Evil thoughts - shove one in a Easy2Led 20mm housing, L-flex @ 3A on a 2S battery. Cutting down a regina might yield a nice bright floody bar light?

My guess is that getting a tight beam out of this one without aspherics is going to require a pretty large diameter optic?


----------



## adrenalnjunky (Jul 28, 2007)

Quote from cutter's site:

"This PCB is fully compatible with the range 20mm optics we offer, however bear in mind some degree of optic holder modification may be neccessary depending on the holder footprint"


Ya think?


----------



## mattthemuppet (Jul 16, 2004)

troutie-mtb said:


> That mini mag is a bit crazy
> 
> OK for starters have whacked a couple in a Spidereyes housing
> 
> ...


just a bit - 10min runtime too 

I think Zombie eyes would be a better name for that light! Did the focal distance work for the bigger LED? Just spitballing too, but the bigger die might make it easier to get those collars to work. At least the machining should be less fiddly, somewhat anyway.

Deesta - which one do you have, the 6V or 12V one? If it's the 12V then I can't see any reason why it won't work.

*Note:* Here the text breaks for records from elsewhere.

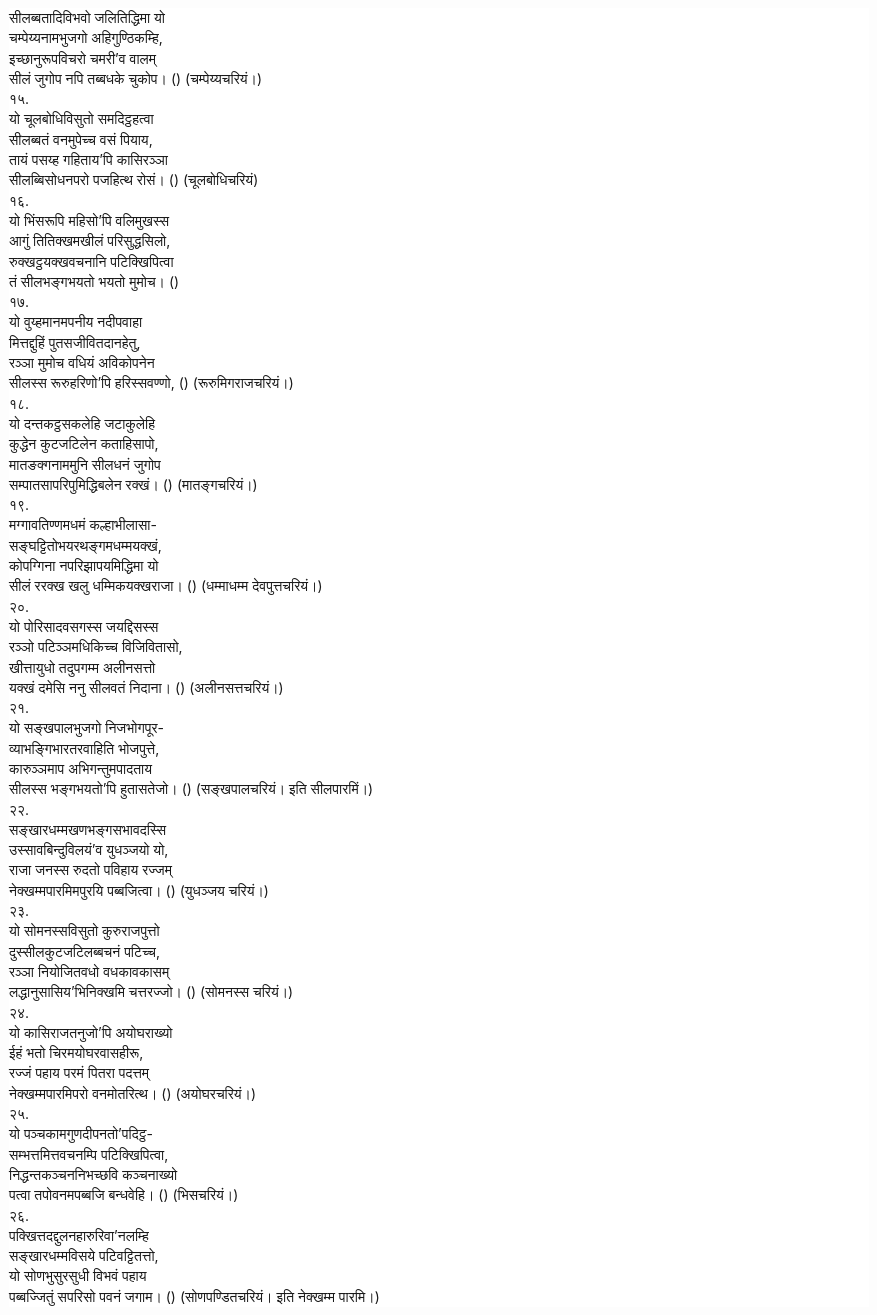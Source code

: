 सीलब्बतादिविभवो जलितिद्धिमा यो  
चम्पेय्यनामभुजगो अहिगुण्ठिकम्हि,  
इच्छानुरूपविचरो चमरी’व वालम्  
सीलं जुगोप नपि तब्बधके चुकोप। () (चम्पेय्यचरियं।)  
१५.  
यो चूलबोधिविसुतो समदिट्ठहत्वा  
सीलब्बतं वनमुपेच्‍च वसं पियाय,  
तायं पसय्ह गहिताय’पि कासिरञ्‍ञा  
सीलब्बिसोधनपरो पजहित्थ रोसं। () (चूलबोधिचरियं)  
१६.  
यो भिंसरूपि महिसो’पि वलिमुखस्स  
आगुं तितिक्खमखीलं परिसुद्धसिलो,  
रुक्खट्ठयक्खवचनानि पटिक्खिपित्वा  
तं सीलभङ्गभयतो भयतो मुमोच। ()  
१७.  
यो वुय्हमानमपनीय नदीपवाहा  
मित्तद्दुहिं पुतसजीवितदानहेतु,  
रञ्‍ञा मुमोच वधियं अविकोपनेन  
सीलस्स रूरुहरिणो’पि हरिस्सवण्णो, () (रूरुमिगराजचरियं।)  
१८.  
यो दन्तकट्ठसकलेहि जटाकुलेहि  
कुद्धेन कुटजटिलेन कताहिसापो,  
मातङक्गनाममुनि सीलधनं जुगोप  
सम्पातसापरिपुमिद्धिबलेन रक्खं। () (मातङ्गचरियं।)  
१९.  
मग्गावतिण्णमधमं कल्हाभीलासा-  
सङ्घट्टितोभयरथङ्गमधम्मयक्खं,  
कोपग्गिना नपरिझापयमिद्धिमा यो  
सीलं ररक्ख खलु धम्मिकयक्खराजा। () (धम्माधम्म देवपुत्तचरियं।)  
२०.  
यो पोरिसादवसगस्स जयद्दिसस्स  
रञ्‍ञो पटिञ्‍ञमधिकिच्‍च विजिवितासो,  
खीत्तायुधो तदुपगम्म अलीनसत्तो  
यक्खं दमेसि ननु सीलवतं निदाना। () (अलीनसत्तचरियं।)  
२१.  
यो सङ्खपालभुजगो निजभोगपूर-  
व्याभङ्गिभारतरवाहिति भोजपुत्ते,  
कारुञ्‍ञमाप अभिगन्तुमपादताय  
सीलस्स भङ्गभयतो’पि हुतासतेजो। () (सङ्खपालचरियं। इति सीलपारमिं।)  
२२.  
सङ्खारधम्मखणभङ्गसभावदस्सि  
उस्सावबिन्दुविलयं’व युधञ्‍जयो यो,  
राजा जनस्स रुदतो पविहाय रज्‍जम्  
नेक्खम्मपारमिमपुरयि पब्बजित्वा। () (युधञ्‍जय चरियं।)  
२३.  
यो सोमनस्सविसुतो कुरुराजपुत्तो  
दुस्सीलकुटजटिलब्बचनं पटिच्‍च,  
रञ्‍ञा नियोजितवधो वधकावकासम्  
लद्धानुसासिय’भिनिक्खमि चत्तरज्‍जो। () (सोमनस्स चरियं।)  
२४.  
यो कासिराजतनुजो’पि अयोघराख्यो  
ईहं भतो चिरमयोघरवासहीरू,  
रज्‍जं पहाय परमं पितरा पदत्तम्  
नेक्खम्मपारमिपरो वनमोतरित्थ। () (अयोघरचरियं।)  
२५.  
यो पञ्‍चकामगुणदीपनतो’पदिट्ठ-  
सम्भत्तमित्तवचनम्पि पटिक्खिपित्वा,  
निद्धन्तकञ्‍चननिभच्छवि कञ्‍चनाख्यो  
पत्वा तपोवनमपब्बजि बन्धवेहि। () (भिसचरियं।)  
२६.  
पक्खित्तदद्दुलनहारुरिवा’नलम्हि  
सङ्खारधम्मविसये पटिवट्टितत्तो,  
यो सोणभुसुरसुधी विभवं पहाय  
पब्बज्‍जितुं सपरिसो पवनं जगाम। () (सोणपण्डितचरियं। इति नेक्खम्म पारमि।)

Not sure how well it would work on the helmet though, unless you like very floody helmet lights or have a huge reflector


----------



## troutie-mtb (Sep 20, 2007)

Steve - Not sure yet what they are going to be good for 

Matt 
2 in the spider is stupid bright focused they are horrible but dropped in 1 mm and its looking good for one hell of a throwing floodlight 
on the full 3 amps it certainly heats up fast 

Adrenaljunky 

cant envisage any 20 mm optic or reflector being much good the monster 80 mm one I have is looking good its supposed to be 10 degrees 

one thing that it is good for a single one with no optic lights up my whole garden so 
will be making a couple of outside lights soon .


----------



## mattthemuppet (Jul 16, 2004)

troutie-mtb said:


> Matt
> 2 in the spider is stupid bright focused they are horrible but dropped in 1 mm and its looking good for one hell of a throwing floodlight
> on the full 3 amps it certainly heats up fast


makes sense, given that the die is such an odd looking thing. I'm guessing a slight defocus smooths out those dots?

how are you driving it? 2x 6V in series or something else?


----------



## Vancbiker (May 25, 2005)

adrenalnjunky said:


> Cutting down a regina might yield a nice bright floody bar light?


Not a chance. I cut up a Regina to fit an MCE. Total waste of time and reflector. I doubt with this monster you would even notice the tiny silver band that would be left of a Regina.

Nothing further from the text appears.